====== DATA FOR THIS TASK ======
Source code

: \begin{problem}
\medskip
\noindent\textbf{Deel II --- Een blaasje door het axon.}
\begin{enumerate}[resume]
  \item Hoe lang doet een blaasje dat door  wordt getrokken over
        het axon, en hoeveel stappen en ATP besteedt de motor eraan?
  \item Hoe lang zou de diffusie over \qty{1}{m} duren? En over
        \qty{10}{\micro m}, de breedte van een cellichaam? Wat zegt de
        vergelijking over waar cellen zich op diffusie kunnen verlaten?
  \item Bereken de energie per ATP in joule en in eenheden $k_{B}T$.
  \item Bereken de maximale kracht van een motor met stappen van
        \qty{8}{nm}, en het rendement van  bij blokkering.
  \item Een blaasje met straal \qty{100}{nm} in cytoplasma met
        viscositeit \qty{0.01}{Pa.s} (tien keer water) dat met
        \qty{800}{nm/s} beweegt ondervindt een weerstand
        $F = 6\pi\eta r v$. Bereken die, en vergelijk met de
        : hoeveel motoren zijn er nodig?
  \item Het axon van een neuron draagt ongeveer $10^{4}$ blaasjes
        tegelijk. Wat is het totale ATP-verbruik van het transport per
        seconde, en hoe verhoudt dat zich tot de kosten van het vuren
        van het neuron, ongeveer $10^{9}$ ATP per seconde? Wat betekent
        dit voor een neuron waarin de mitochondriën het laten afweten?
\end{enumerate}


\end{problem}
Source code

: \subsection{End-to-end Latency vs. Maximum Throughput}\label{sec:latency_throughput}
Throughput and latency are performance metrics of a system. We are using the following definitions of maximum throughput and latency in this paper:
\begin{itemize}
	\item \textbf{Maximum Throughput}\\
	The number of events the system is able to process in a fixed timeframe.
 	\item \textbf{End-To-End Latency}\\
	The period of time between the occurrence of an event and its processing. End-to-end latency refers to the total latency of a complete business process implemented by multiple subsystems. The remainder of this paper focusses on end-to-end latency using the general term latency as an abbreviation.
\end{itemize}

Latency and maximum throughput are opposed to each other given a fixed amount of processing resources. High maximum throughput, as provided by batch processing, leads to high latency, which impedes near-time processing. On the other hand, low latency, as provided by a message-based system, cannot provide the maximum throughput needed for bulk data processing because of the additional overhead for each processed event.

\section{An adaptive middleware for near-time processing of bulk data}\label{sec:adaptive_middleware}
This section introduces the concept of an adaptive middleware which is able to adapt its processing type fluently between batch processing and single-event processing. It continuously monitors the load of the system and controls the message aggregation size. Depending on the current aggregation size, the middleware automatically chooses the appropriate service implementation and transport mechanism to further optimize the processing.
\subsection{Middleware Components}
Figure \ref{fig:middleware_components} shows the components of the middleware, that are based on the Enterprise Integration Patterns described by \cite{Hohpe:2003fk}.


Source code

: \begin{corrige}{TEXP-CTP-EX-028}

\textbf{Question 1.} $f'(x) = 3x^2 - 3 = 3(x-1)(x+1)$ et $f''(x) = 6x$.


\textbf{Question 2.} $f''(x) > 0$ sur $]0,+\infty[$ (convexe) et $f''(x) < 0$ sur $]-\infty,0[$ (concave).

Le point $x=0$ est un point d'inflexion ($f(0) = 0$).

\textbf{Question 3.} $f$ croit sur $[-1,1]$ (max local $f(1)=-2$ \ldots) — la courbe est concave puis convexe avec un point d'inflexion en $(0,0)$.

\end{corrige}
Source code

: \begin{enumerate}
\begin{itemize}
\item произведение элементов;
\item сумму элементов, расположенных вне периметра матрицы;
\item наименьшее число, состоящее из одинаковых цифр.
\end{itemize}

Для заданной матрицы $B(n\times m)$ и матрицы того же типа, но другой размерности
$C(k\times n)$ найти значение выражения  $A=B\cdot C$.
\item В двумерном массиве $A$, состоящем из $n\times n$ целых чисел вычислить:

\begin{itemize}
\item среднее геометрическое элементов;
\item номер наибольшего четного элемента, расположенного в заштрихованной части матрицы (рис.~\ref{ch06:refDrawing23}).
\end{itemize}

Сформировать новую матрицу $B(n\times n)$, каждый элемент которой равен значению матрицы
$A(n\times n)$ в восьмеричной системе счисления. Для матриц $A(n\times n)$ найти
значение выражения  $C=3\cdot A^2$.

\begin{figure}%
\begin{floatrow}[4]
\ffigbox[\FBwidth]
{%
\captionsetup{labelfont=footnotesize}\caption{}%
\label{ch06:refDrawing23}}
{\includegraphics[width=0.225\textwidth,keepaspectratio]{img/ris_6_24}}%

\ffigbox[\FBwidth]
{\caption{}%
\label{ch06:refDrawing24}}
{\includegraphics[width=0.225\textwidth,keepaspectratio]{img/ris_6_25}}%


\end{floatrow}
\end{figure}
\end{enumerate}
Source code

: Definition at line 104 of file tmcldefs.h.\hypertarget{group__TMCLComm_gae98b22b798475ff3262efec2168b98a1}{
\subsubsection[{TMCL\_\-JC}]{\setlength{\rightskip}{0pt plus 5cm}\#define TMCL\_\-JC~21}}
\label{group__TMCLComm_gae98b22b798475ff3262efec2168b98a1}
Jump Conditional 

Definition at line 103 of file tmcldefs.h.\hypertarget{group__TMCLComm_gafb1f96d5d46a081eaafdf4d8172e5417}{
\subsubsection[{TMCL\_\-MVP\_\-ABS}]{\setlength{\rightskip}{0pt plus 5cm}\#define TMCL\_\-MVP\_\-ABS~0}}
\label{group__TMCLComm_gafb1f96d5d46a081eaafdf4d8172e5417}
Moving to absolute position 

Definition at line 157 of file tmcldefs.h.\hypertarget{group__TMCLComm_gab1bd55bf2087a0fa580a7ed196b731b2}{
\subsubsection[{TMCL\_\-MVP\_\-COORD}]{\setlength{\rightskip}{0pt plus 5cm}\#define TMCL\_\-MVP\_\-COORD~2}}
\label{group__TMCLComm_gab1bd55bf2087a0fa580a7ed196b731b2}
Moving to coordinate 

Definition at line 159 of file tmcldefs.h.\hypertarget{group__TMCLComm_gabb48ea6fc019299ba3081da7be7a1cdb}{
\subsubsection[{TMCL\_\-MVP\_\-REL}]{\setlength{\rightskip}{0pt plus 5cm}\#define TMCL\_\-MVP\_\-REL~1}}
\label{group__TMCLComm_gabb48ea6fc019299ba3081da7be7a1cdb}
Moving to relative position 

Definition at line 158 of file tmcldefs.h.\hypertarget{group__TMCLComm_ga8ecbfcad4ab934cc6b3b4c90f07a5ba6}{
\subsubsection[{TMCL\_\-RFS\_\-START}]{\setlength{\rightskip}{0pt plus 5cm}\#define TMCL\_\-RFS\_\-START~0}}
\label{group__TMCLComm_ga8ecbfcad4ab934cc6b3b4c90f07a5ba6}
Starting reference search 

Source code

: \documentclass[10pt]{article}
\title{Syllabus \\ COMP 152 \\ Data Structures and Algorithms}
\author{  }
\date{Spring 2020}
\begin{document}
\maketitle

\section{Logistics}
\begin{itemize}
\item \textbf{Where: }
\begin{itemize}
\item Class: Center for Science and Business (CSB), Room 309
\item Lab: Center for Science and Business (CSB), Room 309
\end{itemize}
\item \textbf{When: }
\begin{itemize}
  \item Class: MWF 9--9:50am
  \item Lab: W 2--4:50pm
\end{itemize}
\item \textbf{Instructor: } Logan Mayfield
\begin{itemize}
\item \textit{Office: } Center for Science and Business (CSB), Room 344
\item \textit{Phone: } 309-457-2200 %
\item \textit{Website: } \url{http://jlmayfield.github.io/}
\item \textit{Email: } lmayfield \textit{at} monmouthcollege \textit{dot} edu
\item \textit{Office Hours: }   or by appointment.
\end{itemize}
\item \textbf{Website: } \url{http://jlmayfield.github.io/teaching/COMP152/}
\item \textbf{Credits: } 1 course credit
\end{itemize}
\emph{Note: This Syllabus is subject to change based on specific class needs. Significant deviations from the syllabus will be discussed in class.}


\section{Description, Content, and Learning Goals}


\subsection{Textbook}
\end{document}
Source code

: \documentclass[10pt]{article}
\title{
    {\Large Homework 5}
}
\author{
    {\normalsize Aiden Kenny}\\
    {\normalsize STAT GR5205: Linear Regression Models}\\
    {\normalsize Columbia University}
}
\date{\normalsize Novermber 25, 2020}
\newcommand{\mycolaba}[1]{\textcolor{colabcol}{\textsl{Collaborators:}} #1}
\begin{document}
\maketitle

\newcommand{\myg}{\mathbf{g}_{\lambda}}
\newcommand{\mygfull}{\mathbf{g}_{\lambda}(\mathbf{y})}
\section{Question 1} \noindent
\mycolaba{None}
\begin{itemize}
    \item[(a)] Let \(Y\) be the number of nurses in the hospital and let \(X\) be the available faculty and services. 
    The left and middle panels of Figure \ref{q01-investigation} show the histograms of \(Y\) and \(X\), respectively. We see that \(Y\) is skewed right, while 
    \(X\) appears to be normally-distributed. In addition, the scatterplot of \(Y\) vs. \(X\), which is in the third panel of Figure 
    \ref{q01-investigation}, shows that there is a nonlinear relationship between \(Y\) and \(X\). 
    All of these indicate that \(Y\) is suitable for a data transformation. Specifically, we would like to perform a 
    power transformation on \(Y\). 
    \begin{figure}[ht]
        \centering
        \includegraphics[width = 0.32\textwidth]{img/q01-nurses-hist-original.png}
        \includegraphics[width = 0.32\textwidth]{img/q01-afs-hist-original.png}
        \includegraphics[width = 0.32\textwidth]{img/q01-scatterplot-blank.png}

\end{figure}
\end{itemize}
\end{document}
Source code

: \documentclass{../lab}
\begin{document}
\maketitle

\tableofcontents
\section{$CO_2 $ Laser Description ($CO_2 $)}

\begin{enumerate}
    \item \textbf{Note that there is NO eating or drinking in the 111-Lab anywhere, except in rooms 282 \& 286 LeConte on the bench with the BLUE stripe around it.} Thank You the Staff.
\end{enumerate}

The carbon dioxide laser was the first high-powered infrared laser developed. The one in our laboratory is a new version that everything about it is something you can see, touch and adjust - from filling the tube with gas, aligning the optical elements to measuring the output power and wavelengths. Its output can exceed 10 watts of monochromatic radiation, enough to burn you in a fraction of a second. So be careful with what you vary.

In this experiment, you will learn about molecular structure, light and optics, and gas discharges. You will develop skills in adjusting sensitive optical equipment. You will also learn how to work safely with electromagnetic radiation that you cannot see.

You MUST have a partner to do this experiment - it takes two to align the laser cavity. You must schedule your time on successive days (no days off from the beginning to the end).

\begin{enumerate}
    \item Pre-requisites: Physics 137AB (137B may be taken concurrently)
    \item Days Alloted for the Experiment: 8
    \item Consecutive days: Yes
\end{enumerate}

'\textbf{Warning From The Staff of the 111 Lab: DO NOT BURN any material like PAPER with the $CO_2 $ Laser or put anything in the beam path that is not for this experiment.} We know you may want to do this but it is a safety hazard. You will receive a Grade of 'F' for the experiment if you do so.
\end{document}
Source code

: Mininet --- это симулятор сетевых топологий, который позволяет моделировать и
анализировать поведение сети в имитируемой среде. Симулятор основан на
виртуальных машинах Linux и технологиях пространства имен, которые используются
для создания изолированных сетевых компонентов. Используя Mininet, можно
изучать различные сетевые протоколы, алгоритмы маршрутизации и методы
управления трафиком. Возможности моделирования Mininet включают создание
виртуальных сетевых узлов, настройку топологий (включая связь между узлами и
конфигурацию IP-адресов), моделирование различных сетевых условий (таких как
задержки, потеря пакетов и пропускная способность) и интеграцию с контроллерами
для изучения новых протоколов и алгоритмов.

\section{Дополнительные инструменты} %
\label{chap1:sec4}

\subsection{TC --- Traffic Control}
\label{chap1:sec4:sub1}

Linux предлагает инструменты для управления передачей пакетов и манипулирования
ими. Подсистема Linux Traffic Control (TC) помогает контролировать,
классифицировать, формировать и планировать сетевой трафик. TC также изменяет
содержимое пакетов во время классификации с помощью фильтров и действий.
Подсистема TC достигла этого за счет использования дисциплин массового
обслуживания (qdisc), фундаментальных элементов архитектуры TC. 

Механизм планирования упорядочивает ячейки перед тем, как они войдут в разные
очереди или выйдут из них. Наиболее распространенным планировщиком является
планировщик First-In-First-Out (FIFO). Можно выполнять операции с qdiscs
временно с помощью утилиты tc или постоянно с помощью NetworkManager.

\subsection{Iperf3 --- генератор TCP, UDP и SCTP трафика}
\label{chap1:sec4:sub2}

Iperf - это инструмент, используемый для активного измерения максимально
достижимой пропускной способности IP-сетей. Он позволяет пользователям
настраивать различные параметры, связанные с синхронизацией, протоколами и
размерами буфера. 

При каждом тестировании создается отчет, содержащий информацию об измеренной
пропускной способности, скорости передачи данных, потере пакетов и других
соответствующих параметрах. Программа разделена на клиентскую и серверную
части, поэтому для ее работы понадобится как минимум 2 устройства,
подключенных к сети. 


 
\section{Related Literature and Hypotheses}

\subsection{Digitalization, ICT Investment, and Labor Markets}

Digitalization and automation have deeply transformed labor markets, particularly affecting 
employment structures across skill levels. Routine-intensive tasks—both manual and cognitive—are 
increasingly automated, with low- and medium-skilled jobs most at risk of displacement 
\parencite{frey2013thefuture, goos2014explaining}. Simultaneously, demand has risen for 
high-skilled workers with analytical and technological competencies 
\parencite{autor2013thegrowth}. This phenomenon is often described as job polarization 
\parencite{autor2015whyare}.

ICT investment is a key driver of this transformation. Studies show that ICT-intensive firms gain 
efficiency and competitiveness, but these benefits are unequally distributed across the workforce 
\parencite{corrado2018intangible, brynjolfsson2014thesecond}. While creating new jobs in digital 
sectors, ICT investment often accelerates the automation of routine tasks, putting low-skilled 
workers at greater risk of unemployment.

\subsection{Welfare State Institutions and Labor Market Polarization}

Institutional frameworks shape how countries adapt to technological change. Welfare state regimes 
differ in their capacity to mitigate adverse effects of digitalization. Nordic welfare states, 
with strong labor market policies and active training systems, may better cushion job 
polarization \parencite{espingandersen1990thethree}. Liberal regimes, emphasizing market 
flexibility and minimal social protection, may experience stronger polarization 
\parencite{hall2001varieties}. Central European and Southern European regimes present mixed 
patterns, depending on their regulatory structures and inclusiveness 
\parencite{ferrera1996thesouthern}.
======
Go through the data above from its first line and copy each line exactly, stopping once the line with "Het axon van" has been copied.

Source code

: \begin{problem}
\medskip
\noindent\textbf{Deel II --- Een blaasje door het axon.}
\begin{enumerate}[resume]
  \item Hoe lang doet een blaasje dat door  wordt getrokken over
        het axon, en hoeveel stappen en ATP besteedt de motor eraan?
  \item Hoe lang zou de diffusie over \qty{1}{m} duren? En over
        \qty{10}{\micro m}, de breedte van een cellichaam? Wat zegt de
        vergelijking over waar cellen zich op diffusie kunnen verlaten?
  \item Bereken de energie per ATP in joule en in eenheden $k_{B}T$.
  \item Bereken de maximale kracht van een motor met stappen van
        \qty{8}{nm}, en het rendement van  bij blokkering.
  \item Een blaasje met straal \qty{100}{nm} in cytoplasma met
        viscositeit \qty{0.01}{Pa.s} (tien keer water) dat met
        \qty{800}{nm/s} beweegt ondervindt een weerstand
        $F = 6\pi\eta r v$. Bereken die, en vergelijk met de
        : hoeveel motoren zijn er nodig?
  \item Het axon van een neuron draagt ongeveer $10^{4}$ blaasjes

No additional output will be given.